Work-up of the newborn with ambiguous genitalia
History:
- Antenatal issues – scan results, NIPT results if available, other identified issues
- Family history of any relevant conditions
- Child’s progress from birth to now – other medical concerns or issues identified
Examination:
- General state and condition
- Hydration state
- Blood pressure
- Appearance of genitalia
- Labioscrotal folds / fusion or bifid scrotum
- Palpable gonads and where are they located
- Urethral meatus
- Size of penis or clitoris
Investigations / work-up (usually led by paediatric endocrinologist)
- Electrolytes
- Karyotype – FISH or rapid PCR looking for Y
- 17-OHP (17-hydroxyprogesterone)
- Testosterone, oestradiol, gonadotropins, DHT
- Serum AMH
- Imaging controversial and bespoke
- Pelvic USS – ?is there a uterus – not specific or sensitive for gonads
- MRI – similar issues with sensitivity
- Laparoscopy occasionally needed
Issues and management principles
Goals of early management:
- Identify and treat emergent medical issues i.e. salt-losing CAH
- Establish a diagnosis
- Determine sex of rearing (in conjunction with MDT)
DSD should be managed in a multidisciplinary team – endocrine, urology, gynaecology, ethicist, genetics, specialist nursing, psychology, GP.
Principles of management:
- Multi-disciplinary
- Patient-focussed
- Acknowledge and accept uncertainty
- Agree on a gender – allowing for potential later change
- Minimise irreversible interventions
- Psychological support for young person and family
Issues with DSD management:
- Timing of any surgery
- Weighing up functionality, prevention of malignancy and cosmesis
- Removal of gonads solely to align with sex of rearing no longer standard practice. Advocacy groups preference to defer any ‘non-therapeutic’ surgery.
- Early surgery – little memory for patient, parents may be reassured – but consent issues, risk of dysphoria and regret
- Later – may allow more input from patient, but may have issues in childhood, easier to use vaginal dilators etc, psychological effect
- Controversial and best discussed in MDTs with ethicists etc – defer if safe
- Malignancy risk
- Highest risk is gonadal dysgenesis (intra-abdominal testis), partial androgen insensitivity syndrome with non-scrotal testis (50 %), Frasier syndrome and Denys-Drash
- Fertility implications
- Psychosocial follow up and risk of gender dysphoria
- Transitional care as adolescent
A child is unable to consent to a surgical procedure until they are Gillick competent and can understand the consequences. Until then, parents or legal guardians give consent (provided they are fully informed and make the decision in the childs best interest).

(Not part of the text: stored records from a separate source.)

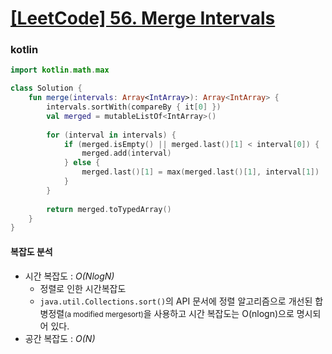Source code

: # [[LeetCode] 56. Merge Intervals](https://leetcode.com/problems/merge-intervals/)

### kotlin

```kotlin
import kotlin.math.max

class Solution {
    fun merge(intervals: Array<IntArray>): Array<IntArray> {
        intervals.sortWith(compareBy { it[0] })
        val merged = mutableListOf<IntArray>()
        
        for (interval in intervals) {
            if (merged.isEmpty() || merged.last()[1] < interval[0]) {
                merged.add(interval)
            } else {
                merged.last()[1] = max(merged.last()[1], interval[1])
            }
        }
        
        return merged.toTypedArray()
    }
}
```

#### 복잡도 분석

- 시간 복잡도 : <i>O(NlogN)</i>
  - 정렬로 인한 시간복잡도
  - `java.util.Collections.sort()`의 API 문서에 정렬 알고리즘으로 개선된 합병정렬<small>(a modified mergesort)</small>을 사용하고 시간 복잡도는 O(nlogn)으로 명시되어 있다.
- 공간 복잡도 : <i>O(N)</i>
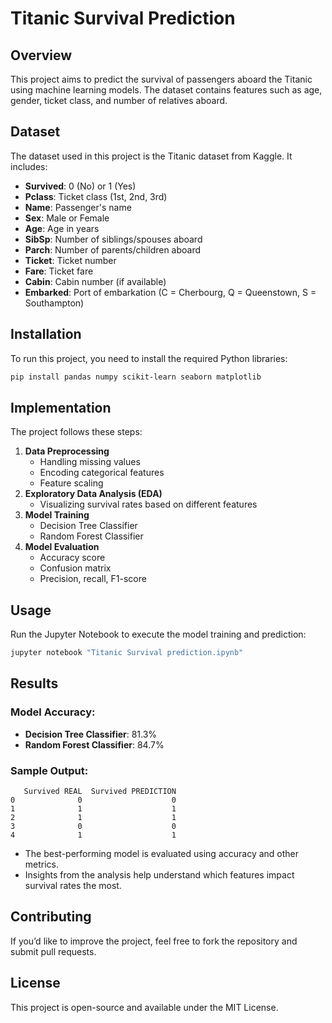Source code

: # Titanic Survival Prediction

## Overview
This project aims to predict the survival of passengers aboard the Titanic using machine learning models. The dataset contains features such as age, gender, ticket class, and number of relatives aboard.

## Dataset
The dataset used in this project is the Titanic dataset from Kaggle. It includes:
- **Survived**: 0 (No) or 1 (Yes)
- **Pclass**: Ticket class (1st, 2nd, 3rd)
- **Name**: Passenger's name
- **Sex**: Male or Female
- **Age**: Age in years
- **SibSp**: Number of siblings/spouses aboard
- **Parch**: Number of parents/children aboard
- **Ticket**: Ticket number
- **Fare**: Ticket fare
- **Cabin**: Cabin number (if available)
- **Embarked**: Port of embarkation (C = Cherbourg, Q = Queenstown, S = Southampton)

## Installation
To run this project, you need to install the required Python libraries:
```sh
pip install pandas numpy scikit-learn seaborn matplotlib
```

## Implementation
The project follows these steps:
1. **Data Preprocessing**
   - Handling missing values
   - Encoding categorical features
   - Feature scaling
2. **Exploratory Data Analysis (EDA)**
   - Visualizing survival rates based on different features
3. **Model Training**
   - Decision Tree Classifier
   - Random Forest Classifier
4. **Model Evaluation**
   - Accuracy score
   - Confusion matrix
   - Precision, recall, F1-score

## Usage
Run the Jupyter Notebook to execute the model training and prediction:
```sh
jupyter notebook "Titanic Survival prediction.ipynb"
```

## Results
### Model Accuracy:
- **Decision Tree Classifier**: 81.3%
- **Random Forest Classifier**: 84.7%

### Sample Output:
```
   Survived REAL  Survived PREDICTION
0              0                    0
1              1                    1
2              1                    1
3              0                    0
4              1                    1
```

- The best-performing model is evaluated using accuracy and other metrics.
- Insights from the analysis help understand which features impact survival rates the most.

## Contributing
If you’d like to improve the project, feel free to fork the repository and submit pull requests.

## License
This project is open-source and available under the MIT License.

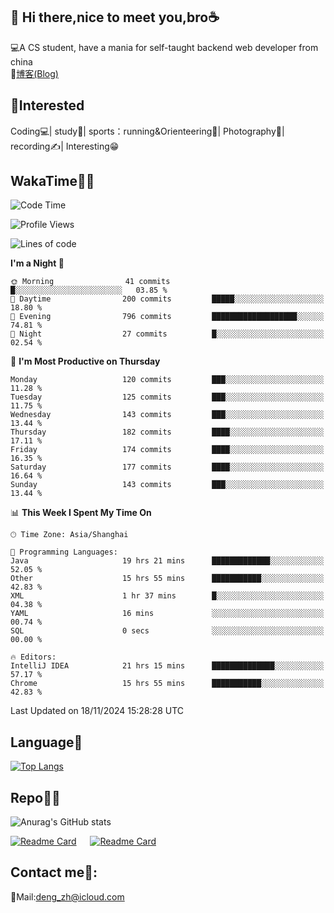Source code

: 👋 Hi there,nice to meet you,bro☕
---
💻A CS student, have a mania for self-taught backend web developer from china   
📌[博客(Blog)](https://github.com/HealUP/MyBlog)

 <!-- waka-box start -->
 <!-- waka-box end -->
 
🧲**Interested**
--
Coding💻| study📖| sports：running&Orienteering🏃‍| Photography📸| recording✍️| Interesting😁

WakaTime👨‍💻
---
<!--START_SECTION:waka-->
![Code Time](http://img.shields.io/badge/Code%20Time-2%2C116%20hrs%2035%20mins-blue)

![Profile Views](http://img.shields.io/badge/Profile%20Views-1-blue)

![Lines of code](https://img.shields.io/badge/From%20Hello%20World%20I%27ve%20Written-205.0%20thousand%20lines%20of%20code-blue)

**I'm a Night 🦉** 

```text
🌞 Morning                41 commits          █░░░░░░░░░░░░░░░░░░░░░░░░   03.85 % 
🌆 Daytime                200 commits         █████░░░░░░░░░░░░░░░░░░░░   18.80 % 
🌃 Evening                796 commits         ███████████████████░░░░░░   74.81 % 
🌙 Night                  27 commits          █░░░░░░░░░░░░░░░░░░░░░░░░   02.54 % 
```
📅 **I'm Most Productive on Thursday** 

```text
Monday                   120 commits         ███░░░░░░░░░░░░░░░░░░░░░░   11.28 % 
Tuesday                  125 commits         ███░░░░░░░░░░░░░░░░░░░░░░   11.75 % 
Wednesday                143 commits         ███░░░░░░░░░░░░░░░░░░░░░░   13.44 % 
Thursday                 182 commits         ████░░░░░░░░░░░░░░░░░░░░░   17.11 % 
Friday                   174 commits         ████░░░░░░░░░░░░░░░░░░░░░   16.35 % 
Saturday                 177 commits         ████░░░░░░░░░░░░░░░░░░░░░   16.64 % 
Sunday                   143 commits         ███░░░░░░░░░░░░░░░░░░░░░░   13.44 % 
```


📊 **This Week I Spent My Time On** 

```text
🕑︎ Time Zone: Asia/Shanghai

💬 Programming Languages: 
Java                     19 hrs 21 mins      █████████████░░░░░░░░░░░░   52.05 % 
Other                    15 hrs 55 mins      ███████████░░░░░░░░░░░░░░   42.83 % 
XML                      1 hr 37 mins        █░░░░░░░░░░░░░░░░░░░░░░░░   04.38 % 
YAML                     16 mins             ░░░░░░░░░░░░░░░░░░░░░░░░░   00.74 % 
SQL                      0 secs              ░░░░░░░░░░░░░░░░░░░░░░░░░   00.00 % 

🔥 Editors: 
IntelliJ IDEA            21 hrs 15 mins      ██████████████░░░░░░░░░░░   57.17 % 
Chrome                   15 hrs 55 mins      ███████████░░░░░░░░░░░░░░   42.83 % 
```


 Last Updated on 18/11/2024 15:28:28 UTC
<!--END_SECTION:waka-->

Language🚀
---
[![Top Langs](https://github-readme-stats.vercel.app/api/top-langs/?username=HealUP&layout=compact&hide_border=true)](https://github.com/HealUP)

Repo🧑‍💻
---
![Anurag's GitHub stats](https://github-readme-stats.vercel.app/api?username=HealUP&count_private=true&show_icons=true&theme=gruvbox&hide_border=true) 

[![Readme Card](https://github-readme-stats.vercel.app/api/pin/?username=HealUP&repo=InternetEy&theme=transparent)](https://github.com/HealUP/InternetEy) &emsp;
[![Readme Card](https://github-readme-stats.vercel.app/api/pin/?username=HealUP&repo=CampusExperience&theme=transparent)](https://github.com/HealUP/CampusExperience)


Contact me📱:
---
📮Mail:deng_zh@icloud.com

MDTs may allow deferral of surgical procedures not deemed medically necessary until the child may be able to provide input.
Congenital adrenal hyperplasia
Arises from one of three enzymatic defects affecting the biosynthetic pathways for production of cortisol and aldosterone in the adrenal gland.

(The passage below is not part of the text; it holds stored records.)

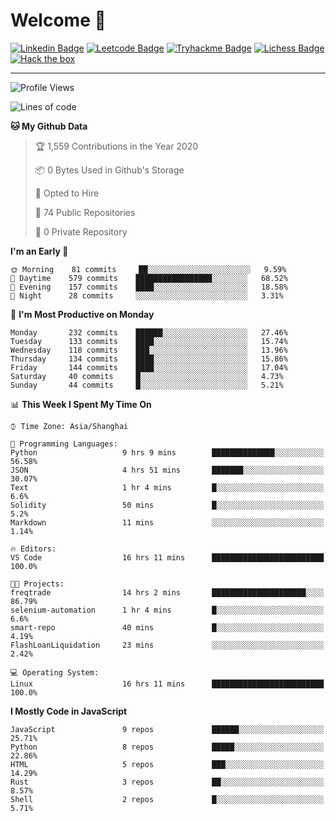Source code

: # Welcome 👋

[![Linkedin Badge](https://img.shields.io/badge/-PedroTorres-blue?style=flat-square&logo=Linkedin&logoColor=white&link=https://www.linkedin.com/in/PedroTorres/)](https://www.linkedin.com/in/pedro-torres-cruz/)
[![Leetcode Badge](https://img.shields.io/badge/profile-leetcode-green)](https://leetcode.com/corfucinas/)
[![Tryhackme Badge](https://img.shields.io/badge/profile-tryhackme-blue)](https://tryhackme.com/p/Corfucinas/)
[![Lichess Badge](https://img.shields.io/badge/challenge_me-lichess-yellow)](https://lichess.org/@/Corfucinas)
[![Hack the box](https://img.shields.io/badge/hack_the_box-profile-red)](https://www.hackthebox.eu/profile/375826)

---

<!--START_SECTION:waka-->
![Profile Views](http://img.shields.io/badge/Profile%20Views-2-blue)

![Lines of code](https://img.shields.io/badge/From%20Hello%20World%20I%27ve%20Written-22.8%20million%20lines%20of%20code-blue)

**🐱 My Github Data** 

> 🏆 1,559 Contributions in the Year 2020
 > 
> 📦 0 Bytes Used in Github's Storage 
 > 
> 💼 Opted to Hire
 > 
> 📜 74 Public Repositories
 > 
> 🔑 0 Private Repository 
 > 
**I'm an Early 🐤** 

```text
🌞 Morning    81 commits     ██░░░░░░░░░░░░░░░░░░░░░░░   9.59% 
🌆 Daytime    579 commits    █████████████████░░░░░░░░   68.52% 
🌃 Evening    157 commits    ████░░░░░░░░░░░░░░░░░░░░░   18.58% 
🌙 Night      28 commits     ░░░░░░░░░░░░░░░░░░░░░░░░░   3.31%

```
📅 **I'm Most Productive on Monday** 

```text
Monday       232 commits    ██████░░░░░░░░░░░░░░░░░░░   27.46% 
Tuesday      133 commits    ████░░░░░░░░░░░░░░░░░░░░░   15.74% 
Wednesday    118 commits    ███░░░░░░░░░░░░░░░░░░░░░░   13.96% 
Thursday     134 commits    ████░░░░░░░░░░░░░░░░░░░░░   15.86% 
Friday       144 commits    ████░░░░░░░░░░░░░░░░░░░░░   17.04% 
Saturday     40 commits     █░░░░░░░░░░░░░░░░░░░░░░░░   4.73% 
Sunday       44 commits     █░░░░░░░░░░░░░░░░░░░░░░░░   5.21%

```


📊 **This Week I Spent My Time On** 

```text
⌚︎ Time Zone: Asia/Shanghai

💬 Programming Languages: 
Python                   9 hrs 9 mins        ██████████████░░░░░░░░░░░   56.58% 
JSON                     4 hrs 51 mins       ███████░░░░░░░░░░░░░░░░░░   30.07% 
Text                     1 hr 4 mins         █░░░░░░░░░░░░░░░░░░░░░░░░   6.6% 
Solidity                 50 mins             █░░░░░░░░░░░░░░░░░░░░░░░░   5.2% 
Markdown                 11 mins             ░░░░░░░░░░░░░░░░░░░░░░░░░   1.14%

🔥 Editors: 
VS Code                  16 hrs 11 mins      █████████████████████████   100.0%

🐱‍💻 Projects: 
freqtrade                14 hrs 2 mins       █████████████████████░░░░   86.79% 
selenium-automation      1 hr 4 mins         █░░░░░░░░░░░░░░░░░░░░░░░░   6.6% 
smart-repo               40 mins             █░░░░░░░░░░░░░░░░░░░░░░░░   4.19% 
FlashLoanLiquidation     23 mins             ░░░░░░░░░░░░░░░░░░░░░░░░░   2.42%

💻 Operating System: 
Linux                    16 hrs 11 mins      █████████████████████████   100.0%

```

**I Mostly Code in JavaScript** 

```text
JavaScript               9 repos             ██████░░░░░░░░░░░░░░░░░░░   25.71% 
Python                   8 repos             █████░░░░░░░░░░░░░░░░░░░░   22.86% 
HTML                     5 repos             ███░░░░░░░░░░░░░░░░░░░░░░   14.29% 
Rust                     3 repos             ██░░░░░░░░░░░░░░░░░░░░░░░   8.57% 
Shell                    2 repos             █░░░░░░░░░░░░░░░░░░░░░░░░   5.71%

```



<!--END_SECTION:waka-->
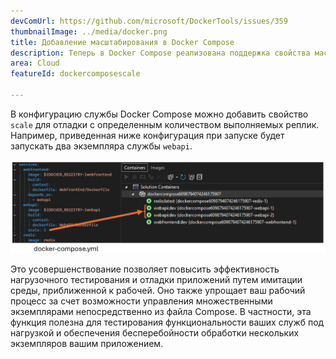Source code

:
 ```yaml
---
devComUrl: https://github.com/microsoft/DockerTools/issues/359
thumbnailImage: ../media/docker.png
title: Добавление масштабирования в Docker Compose
description: Теперь в Docker Compose реализована поддержка свойства масштабирования.
area: Cloud
featureId: dockercomposescale

---
```



В конфигурацию службы Docker Compose можно добавить свойство `scale` для отладки с определенным количеством выполняемых реплик. Например, приведенная ниже конфигурация при запуске будет запускать два экземпляра службы `webapi`.

![Свойство scale в Docker](../media/docker-scale.png)

Это усовершенствование позволяет повысить эффективность нагрузочного тестирования и отладки приложений путем имитации среды, приближенной к рабочей. Оно также упрощает ваш рабочий процесс за счет возможности управления множественными экземплярами непосредственно из файла Compose. В частности, эта функция полезна для тестирования функциональности ваших служб под нагрузкой и обеспечения бесперебойности обработки нескольких экземпляров вашим приложением.
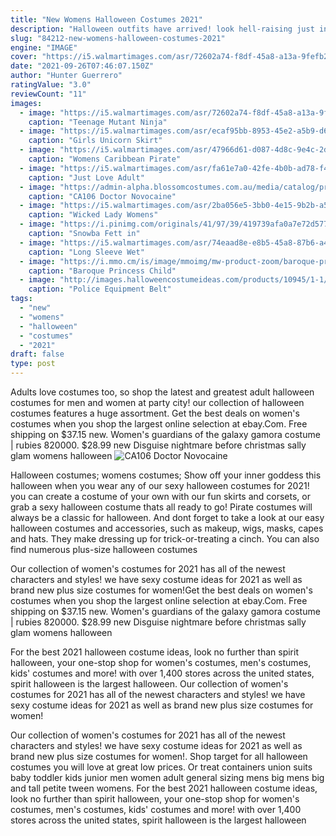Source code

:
 ```yaml
---
title: "New Womens Halloween Costumes 2021"
description: "Halloween outfits have arrived! look hell-raising just in time for 31st october 2021 with our treat-worthy halloween costumes. From 90s and 00s iconic looks to matching pet costumes (adorable), weve gone all out to make sure this year is the best one yet. Dont go it alone this year, be the ultimate squad goals in our group costumes."
slug: "84212-new-womens-halloween-costumes-2021"
engine: "IMAGE"
cover: "https://i5.walmartimages.com/asr/72602a74-f8df-45a8-a13a-9fefb2c34685_1.271f4302bf6ccc3650f944cbb0447771.jpeg"
date: "2021-09-26T07:46:07.150Z"
author: "Hunter Guerrero"
ratingValue: "3.0"
reviewCount: "11"
images:
  - image: "https://i5.walmartimages.com/asr/72602a74-f8df-45a8-a13a-9fefb2c34685_1.271f4302bf6ccc3650f944cbb0447771.jpeg"
    caption: "Teenage Mutant Ninja"
  - image: "https://i5.walmartimages.com/asr/ecaf95bb-8953-45e2-a5b9-d6b5bc33adbe_1.4ad489bfb9647b7dd71b13f6a68f04c4.jpeg"
    caption: "Girls Unicorn Skirt"
  - image: "https://i5.walmartimages.com/asr/47966d61-d087-4d8c-9e4c-2d95b4593501_1.687fc5e45d9cd7098dee38eb3c80be50.jpeg"
    caption: "Womens Caribbean Pirate"
  - image: "https://i5.walmartimages.com/asr/fa61e7a0-42fe-4b0b-ad78-f4d2a8919002_1.57dd9414cf6880e960e29ead3b367ce7.jpeg"
    caption: "Just Love Adult"
  - image: "https://admin-alpha.blossomcostumes.com.au/media/catalog/product/s/-/s-l1600_1__2.jpg"
    caption: "CA106 Doctor Novocaine"
  - image: "https://i5.walmartimages.com/asr/2ba056e5-3bb0-4e15-9b2b-a5f833f3bed8_1.0df74f87ff57eddaf69fcec149c57ebd.jpeg"
    caption: "Wicked Lady Womens"
  - image: "https://i.pinimg.com/originals/41/97/39/419739afa0a7e72d5773e1111f6504f3.jpg"
    caption: "Snowba Fett in"
  - image: "https://i5.walmartimages.com/asr/74eaad8e-e8b5-45a8-87b6-a42aa27028e3_1.45d292dd81ba976e263bb6552ccb2747.jpeg"
    caption: "Long Sleeve Wet"
  - image: "https://i.mmo.cm/is/image/mmoimg/mw-product-zoom/baroque-princess-child-costume--mw-136382-1.jpg"
    caption: "Baroque Princess Child"
  - image: "http://images.halloweencostumeideas.com/products/10945/1-1/police-equipment-belt.jpg"
    caption: "Police Equipment Belt"
tags:
  - "new"
  - "womens"
  - "halloween"
  - "costumes"
  - "2021"
draft: false
type: post
---
```


Adults love costumes too, so shop the latest and greatest adult halloween costumes for men and women at party city! our collection of halloween costumes features a huge assortment. Get the best deals on women's costumes when you shop the largest online selection at ebay.Com. Free shipping on  $37.15 new. Women's guardians of the galaxy gamora costume | rubies 820000. $28.99 new Disguise nightmare before christmas sally glam womens halloween
![CA106 Doctor Novocaine](https://admin-alpha.blossomcostumes.com.au/media/catalog/product/s/-/s-l1600_1__2.jpg "CA106 Doctor Novocaine")

Halloween costumes; womens costumes;  Show off your inner goddess this halloween when you wear any of our sexy halloween costumes for 2021! you can create a costume of your own with our fun skirts and corsets, or grab a sexy halloween costume thats all ready to go! Pirate costumes will always be a classic for halloween. And dont forget to take a look at our easy halloween costumes and accessories, such as makeup, wigs, masks, capes and hats. They make dressing up for trick-or-treating a cinch. You can also find numerous plus-size halloween costumes
<!--inArticleAds-->

<!--galleryOne-->

Our collection of women's costumes for 2021 has all of the newest characters and styles! we have sexy costume ideas for 2021 as well as brand new plus size costumes for women!Get the best deals on women's costumes when you shop the largest online selection at ebay.Com. Free shipping on  $37.15 new. Women's guardians of the galaxy gamora costume | rubies 820000. $28.99 new Disguise nightmare before christmas sally glam womens halloween
<!--inArticleAds-->

<!--galleryTwo-->

For the best 2021 halloween costume ideas, look no further than spirit halloween, your one-stop shop for women's costumes, men's costumes, kids' costumes and more! with over 1,400 stores across the united states, spirit halloween is the largest halloween. Our collection of women's costumes for 2021 has all of the newest characters and styles! we have sexy costume ideas for 2021 as well as brand new plus size costumes for women!
<!--galleryThree-->

Our collection of women's costumes for 2021 has all of the newest characters and styles! we have sexy costume ideas for 2021 as well as brand new plus size costumes for women!. Shop target for all halloween costumes you will love at great low prices.  Or treat containers union suits baby toddler kids junior men women adult general sizing mens big mens big and tall petite tween womens. For the best 2021 halloween costume ideas, look no further than spirit halloween, your one-stop shop for women's costumes, men's costumes, kids' costumes and more! with over 1,400 stores across the united states, spirit halloween is the largest halloween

End result is overproduction of ACTH which stimulates overproduction of androgen pre-cursors by adrenals
Hence overvirilised female genitalia / ambiguous genitalia
Most common is 21-hydroxylase deficiency which is autosomal recessive.
- Diagnosed by elevated serum 17-hydroxyprogesterone (17-OHP)

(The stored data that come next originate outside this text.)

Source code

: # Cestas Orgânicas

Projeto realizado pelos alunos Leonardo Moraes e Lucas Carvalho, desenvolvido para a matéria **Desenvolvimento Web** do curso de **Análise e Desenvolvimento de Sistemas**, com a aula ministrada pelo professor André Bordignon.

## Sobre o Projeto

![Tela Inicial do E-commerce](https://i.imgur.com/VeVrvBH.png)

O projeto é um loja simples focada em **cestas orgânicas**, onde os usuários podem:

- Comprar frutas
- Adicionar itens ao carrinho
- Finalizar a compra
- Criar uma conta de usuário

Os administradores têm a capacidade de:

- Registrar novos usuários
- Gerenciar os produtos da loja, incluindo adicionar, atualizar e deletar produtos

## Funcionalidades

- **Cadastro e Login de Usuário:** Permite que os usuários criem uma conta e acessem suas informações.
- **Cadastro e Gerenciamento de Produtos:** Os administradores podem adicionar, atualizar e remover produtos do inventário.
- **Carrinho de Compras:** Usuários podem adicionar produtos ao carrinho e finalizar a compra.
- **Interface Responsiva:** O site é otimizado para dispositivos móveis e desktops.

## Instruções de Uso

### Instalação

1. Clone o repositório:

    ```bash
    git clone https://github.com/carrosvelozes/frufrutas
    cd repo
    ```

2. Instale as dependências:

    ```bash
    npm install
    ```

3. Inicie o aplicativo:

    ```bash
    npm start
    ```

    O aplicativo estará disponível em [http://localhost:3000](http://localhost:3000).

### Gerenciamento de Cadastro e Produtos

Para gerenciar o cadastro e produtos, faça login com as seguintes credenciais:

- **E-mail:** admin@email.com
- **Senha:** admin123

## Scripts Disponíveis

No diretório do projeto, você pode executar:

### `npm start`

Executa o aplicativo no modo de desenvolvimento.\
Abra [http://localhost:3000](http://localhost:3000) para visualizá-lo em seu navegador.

Half of cases are salt losing (hyperkalaemia, hyponatraemia, hypotension) – potentially life threatening
- Managed with glucocorticoid and mineralocorticoid replacement, IV hydration, endocrine led
- Usually female sex of rearing with feminising genital surgery (?best delayed)
The other two types are 11-b hydroxylase deficiency or 3b hydroxysteroid dehydrogenase deficiency.